TASK TO CARRY OUT
Go line by line through the data and copy those with the word "duwu".

※

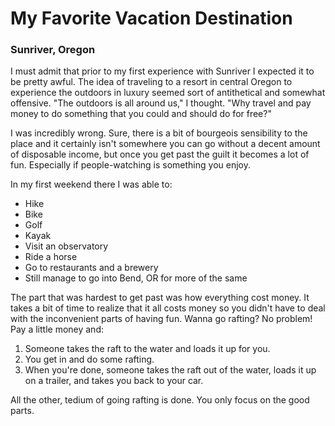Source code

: # My Favorite Vacation Destination

### Sunriver, Oregon
I must admit that prior to my first experience with Sunriver I expected it to be pretty awful. The idea of traveling to a resort in central Oregon to experience the outdoors in luxury seemed sort of antithetical and somewhat offensive. "The outdoors is all around us," I thought. "Why travel and pay money to do something that you could and should do for free?"

I was incredibly wrong. Sure, there is a bit of bourgeois sensibility to the place and it certainly isn't somewhere you can go without a decent amount of disposable income, but once you get past the guilt it becomes a lot of fun. Especially if people-watching is something you enjoy.

In my first weekend there I was able to:
* Hike
* Bike
* Golf
* Kayak
* Visit an observatory
* Ride a horse
* Go to restaurants and a brewery
* Still manage to go into Bend, OR for more of the same

The part that was hardest to get past was how everything cost money. It takes a bit of time to realize  that it all costs money so you didn't have to deal with the inconvenient parts of having fun. Wanna go rafting? No problem! Pay a little money and:
1. Someone takes the raft to the water and loads it up for you.
2. You get in and do some rafting.
3. When you're done, someone takes the raft out of the water, loads it up on a trailer, and takes you back to your car.

All the other, tedium of going rafting is done. You only focus on the good parts.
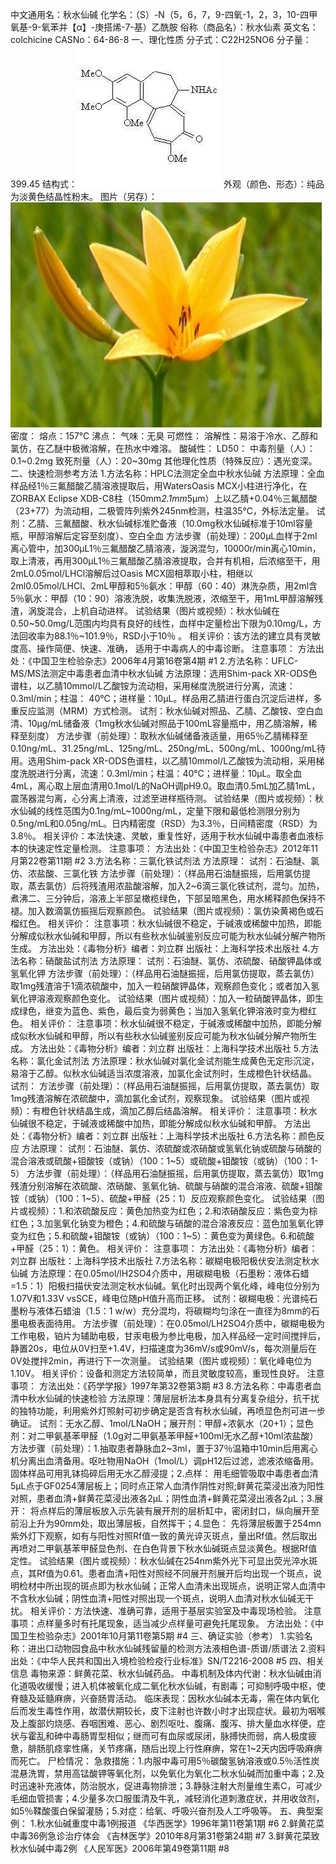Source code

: 中文通用名：秋水仙碱
化学名：（S）-N（5，6，7，9-四氧-1，2，3，10-四甲氧基-9-氧苯并【α】-庚搭烯-7-基）乙酰胺
俗称（商品名）：秋水仙素
英文名：colchicine
CASNo：64-86-8
一、理化性质
分子式：C22H25NO6
分子量：399.45
结构式：![结构式](./assets/duwu/秋水仙碱/@0结构式.jpg)
外观（颜色、形态）：纯品为淡黄色结晶性粉末。
图片（另存）：![外观](./assets/duwu/秋水仙碱/@1外观.jpg)
密度：
熔点：157℃
沸点：
气味：无臭
可燃性：
溶解性：易溶于冷水、乙醇和氯仿，在乙醚中极微溶解，在热水中难溶。
酸碱性：
LD50：
中毒剂量（人）：0.1~0.2mg
致死剂量（人）：20~30mg
其他理化性质（特殊反应）：遇光变深。
二、快速检测参考方法
1.方法名称：HPLC法测定全血中秋水仙碱
方法原理：全血样品经1％三氟醋酸乙腈溶液提取后，用WatersOasis MCX小柱进行净化，在ZORBAX Eclipse XDB-C8柱（150mm*2.1mm*5μm）上以乙腈+0.04％三氟醋酸（23+77）为流动相，二极管阵列紫外245nm检测，柱温35℃，外标法定量。
试剂：乙腈、三氟醋酸、秋水仙碱标准贮备液（10.0mg秋水仙碱标准于10ml容量瓶，甲醇溶解后定容至刻度）、空白全血
方法步骤（前处理）：200μL血样于2ml离心管中，加300μL1％三氟醋酸乙腈溶液，漩涡混匀，10000r/min离心10min，取上清液，再用300μL1％三氟醋酸乙腈溶液提取，合并有机相，后浓缩至干，用2mL0.05mol/LHCl溶解后过Oasis MCX固相萃取小柱，相继以2ml0.05mol/LHCl、2mL甲醇和5％氨水：甲醇（60：40）淋洗杂质，用2ml含5％氨水：甲醇（10：90）溶液洗脱，收集洗脱液，浓缩至干，用1mL甲醇溶解残渣，涡旋混合，上机自动进样。
试验结果（图片或视频）：秋水仙碱在0.50~50.0mg/L范围内均具有良好的线性，血样中定量检出下限为0.10mg/L，方法回收率为88.1％~101.9％，RSD小于10％ 。
相关评价：该方法的建立具有灵敏度高、操作简便、快速、准确， 适用于中毒病人的中毒诊断。
注意事项：
方法出处：《中国卫生检验杂志》2006年4月第16卷第4期 #1 
2.方法名称：UFLC-MS/MS法测定中毒患者血清中秋水仙碱
方法原理：选用Shim-pack XR-ODS色谱柱，以乙腈10mmol/L乙酸铵为流动相，采用梯度洗脱进行分离，流速：0.3ml/min；柱温： 40℃；进样量：10μL。样品用乙腈进行蛋白沉淀后进样，多重反应监测（MRM）方式检测。
试剂：秋水仙碱对照品、乙腈、乙酸铵、空白血清、10μg/mL储备液（1mg秋水仙碱对照品于100mL容量瓶中，用乙腈溶解，稀释至刻度）
方法步骤（前处理）：取秋水仙碱储备液适量，用65％乙腈稀释至0.10ng/mL、31.25ng/mL、125ng/mL、250ng/mL、500ng/mL、1000ng/mL待用。选用Shim-pack XR-ODS色谱柱，以乙腈10mmol/L乙酸铵为流动相，采用梯度洗脱进行分离，流速：0.3ml/min；柱温：40℃；进样量：10μL。取全血4mL，离心取上层血清用0.1mol/L的NaOH调pH9.0。取血清0.5mL加乙腈1mL，震荡器混匀离，心分离上清液，过滤至进样瓶待测。
试验结果（图片或视频）：秋水仙碱的线性范围为0.1ng/mL~1000ng/mL，定量下限和最低检测限分别为0.5ng/mL和0.05ng/mL。日内精密度（RSD）为3.3％，日间精密度（RSD）为 3.8％。
相关评价：本法快速、灵敏，重复性好，适用于秋水仙碱中毒患者血液标本的快速定性定量检测。
注意事项：
方法出处：《中国卫生检验杂志》2012年11月第22卷第11期 #2 
3.方法名称：三氯化铁试剂法
方法原理：
试剂：石油醚、氯仿、浓盐酸、三氯化铁
方法步骤（前处理）：（样品用石油醚振摇，后用氯仿提取，蒸去氯仿）后将残渣用浓盐酸溶解，加入2~6滴三氯化铁试剂，混匀。加热，煮沸二、三分钟后，溶液上半部呈橄榄绿色，下部呈暗黑色，用水稀释颜色保持不褪。加入数滴氯仿振摇后观察颜色。
试验结果（图片或视频）：氯仿染黄褐色或石榴红色。
相关评价：
注意事项：秋水仙碱很不稳定，于碱液或稀酸中加热，即能分解成似秋水仙碱和甲醇，所以有些秋水仙碱鉴别反应可能为秋水仙碱分解产物所生成。
方法出处：《毒物分析》编者：刘立群 出版社：上海科学技术出版社
4.方法名称：硝酸盐试剂法
方法原理：
试剂：石油醚、氯仿、浓硫酸、硝酸钾晶体或氢氧化钾
方法步骤（前处理）：（样品用石油醚振摇，后用氯仿提取，蒸去氯仿）取1mg残渣溶于1滴浓硫酸中，加入一粒硝酸钾晶体，观察颜色变化；或者加入氢氧化钾溶液观察颜色变化。
试验结果（图片或视频）：加入一粒硝酸钾晶体，即生成绿色，继变为蓝色、紫色，最后变为弱黄色；当加入氢氧化钾溶液时变为橙红色。
相关评价：
注意事项：秋水仙碱很不稳定，于碱液或稀酸中加热，即能分解成似秋水仙碱和甲醇，所以有些秋水仙碱鉴别反应可能为秋水仙碱分解产物所生成。
方法出处：《毒物分析》编者：刘立群 出版社：上海科学技术出版社
5.方法名称：氯化金试剂法 
方法原理：秋水仙碱对氯化金试剂能生成黄色无定形沉淀，易溶于乙醇。似秋水仙碱适当浓度溶液，加氯化金试剂时，生成橙色针状结晶。
试剂：
方法步骤（前处理）：（样品用石油醚振摇，后用氯仿提取，蒸去氯仿）取1mg残渣溶解在浓硫酸中，滴加氯化金试剂，观察现象。
试验结果（图片或视频）：有橙色针状结晶生成，滴加乙醇后结晶溶解。
相关评价：
注意事项：秋水仙碱很不稳定，于碱液或稀酸中加热，即能分解成似秋水仙碱和甲醇。
方法出处：《毒物分析》编者：刘立群 出版社：上海科学技术出版社
6.方法名称：颜色反应
方法原理：
试剂：石油醚、氯仿、浓硫酸或浓硝酸或氢氧化钠或硫酸与硝酸的混合溶液或硫酸+钼酸铵（或钠）（100：1~5）或硫酸+钼酸铵（或钠）（100：1-5）
方法步骤（前处理）：（样品用石油醚振摇，后用氯仿提取，蒸去氯仿）取1mg残渣分别溶解在浓硫酸、浓硝酸、氢氧化钠、硫酸与硝酸的混合溶液、硫酸+钼酸铵（或钠）（100：1~5）、硫酸+甲醛（25：1）反应观察颜色变化。
试验结果（图片或视频）：1.和浓硫酸反应：黄色加热变为红色；2.和浓硝酸反应：紫色变为棕红色；3.加氢氧化钠变为橙色；4.和硫酸与硝酸的混合溶液反应：蓝色加氢氧化钾变为红色；5.和硫酸+钼酸铵（或钠）（100：1~5）：黄色变为黄绿色。6.和硫酸+甲醛（25：1）：黄色。
相关评价：
注意事项：
方法出处：《毒物分析》编者：刘立群 出版社：上海科学技术出版社
7.方法名称：碳糊电极阳极伏安法测定秋水仙碱
方法原理：在0.05mol/lH2SO4介质中，用碳糊电极（石墨粉：液体石蜡=1.5：1）阳极扫描伏安法测定秋水仙碱。氧化时出现两个氧化峰，峰电位分别为1.07V和1.33V vsSCE，峰电位随pH值升高而正移。
试剂：碳糊电极：光谱纯石墨粉与液体石蜡油（1.5：1 w/w）充分混均，将碳糊均匀涂在一直径为8mm的石墨电极表面待用。
方法步骤（前处理）：在0.05mol/LH2SO4介质中，碳糊电极为工作电极，铂片为辅助电极，甘汞电极为参比电极，加入样品经一定时间搅拌后，静置20s，电位从0V扫至+1.4V，扫描速度为36mV/s或90mV/s，每次测量后在0V处搅拌2min，再进行下一次测量。
试验结果（图片或视频）：氧化峰电位为1.10V。
相关评价：设备和测定方法较简单，而且灵敏度较高，重现性良好。
注意事项：
方法出处：《药学学报》1997年第32卷第3期 #3
8.方法名称：中毒患者血清中秋水仙碱的快速检验
方法原理：薄层层析法本身具有分离复杂组分，抗干扰的独特功能，利用紫外灯照射可初步确定是否含有秋水仙碱，再喷显色剂可进一步确证。
试剂：无水乙醇、1mol/LNaOH；展开剂：甲醇+浓氨水（20+1）；显色剂：对二甲氨基苯甲醛（1.0g对二甲氨基苯甲醛+100ml无水乙醇+10ml浓盐酸）
方法步骤（前处理）：1.抽取患者静脉血2~3ml，置于37％温箱中10min后用离心机分离出血清备用。呕吐物用NaOH（1mol/L）调pH12后过滤，滤液浓缩备用。固体样品可用乳钵捣碎后用无水乙醇浸提；2.点样： 用毛细管吸取中毒患者血清5μL点于GF0254薄层板上；同时点正常人血清作阴性对照;鲜黄花菜浸出液为阳性对照，患者血清+鲜黄花菜浸出液各2μL；阴性血清+鲜黄花菜浸出液各2μL；3.展开： 将点样后的薄层板放入示先装有展开剂的层析缸中，密闭封口，纵向展开至前沿上升为90mm处，取出薄层板，自然挥干；4.显色： 先将薄层板置于254mn紫外灯下观察，如有与阳性对照Rf值一致的黄光谇灭斑点，量出Rf值。然后取出再喷对二甲氨基苯甲醛显色剂、在白色背景下秋水仙碱斑点显淡黄色。根据Rf值定性。
试验结果（图片或视频）：秋水仙碱在254nm紫外光下可显出荧光淬水斑点，其Rf值为0.61。患者血清+阳性对照经不同展开剂展开后均出现一个斑点，说明检材中所出现的斑点即为秋水仙碱；正常人血清未出现斑点，说明正常人血清中不含秋水仙碱；阴性血清+阳性对照出现一个斑点，说明人血清对秋水仙碱无干扰。
相关评价：方法快速、准确可靠，适用于基层实验室及中毒现场检验。
注意事项：点样量多时有托尾现象，适当减少点样量可避免托尾现象。
方法出处：《中国卫生检验杂志》2001年10月第11卷第5期 #4
三、确证实验（参考）
1.实验名称：进出口动物园食品中秋水仙碱残留量的检测方法液相色谱-质谱/质谱法
2.资料出处：《中华人民共和国出入境检验检疫行业标准》SN/T2216-2008 #5
四、相关信息
毒物来源：鲜黄花菜、秋水仙碱药品。
中毒机制及体内代谢：秋水仙碱由消化道吸收缓慢；进入机体被氧化成二氧化秋水仙碱，有剧毒；可抑制呼吸中枢，使脊髓及延髓麻痹，兴奋肠胃活动。
临床表现：因秋水仙碱本无毒，需在体内氧化后而发生毒性作用，故潜伏期较长，皮下注射也许数小时才出现症状。最初为咽喉及上腹部灼烧感、吞咽困难、恶心、剧烈呕吐、腹痛、腹泻、排大量血水样便，症状与霍乱和砷中毒肠胃型相似；继而可有血尿或尿闭，脉搏快而弱，病人极度疲惫，腓肠肌痉挛性痛，关节疼痛，随后出现上行性麻痹，常在1~2天内因呼吸麻痹而死亡。
尸检情况：
急救措施：1.内服中毒可用5％碳酸氢钠溶液或0.5％活性炭混悬洗胃，禁用高锰酸钾等氧化剂，以免氧化为氧化二秋水仙碱而加重中毒；2.及时迅速补充液体，防治脱水，促进毒物排泄；3.静脉注射大剂量维生素C，可减少毛细血管损害；4.少量多次口服蛋清及牛乳，减轻消化道刺激症状，并用收敛剂，如5％鞣酸蛋白保留灌肠；5.对症：给氧、呼吸兴奋剂及人工呼吸等。
五、典型案例：
1.秋水仙碱重度中毒1例报道 《华西医学》1996年第11卷第1期 #6
2.鲜黄花菜中毒36例急诊治疗体会 《吉林医学》2010年8月第31卷第24期 #7
3.鲜黄花菜致秋水仙碱中毒2例 《人民军医》2006年第49卷第11期 #8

※

ANSWER SPACE
结构式：![结构式](./assets/duwu/秋水仙碱/@0结构式.jpg)
图片（另存）：![外观](./assets/duwu/秋水仙碱/@1外观.jpg)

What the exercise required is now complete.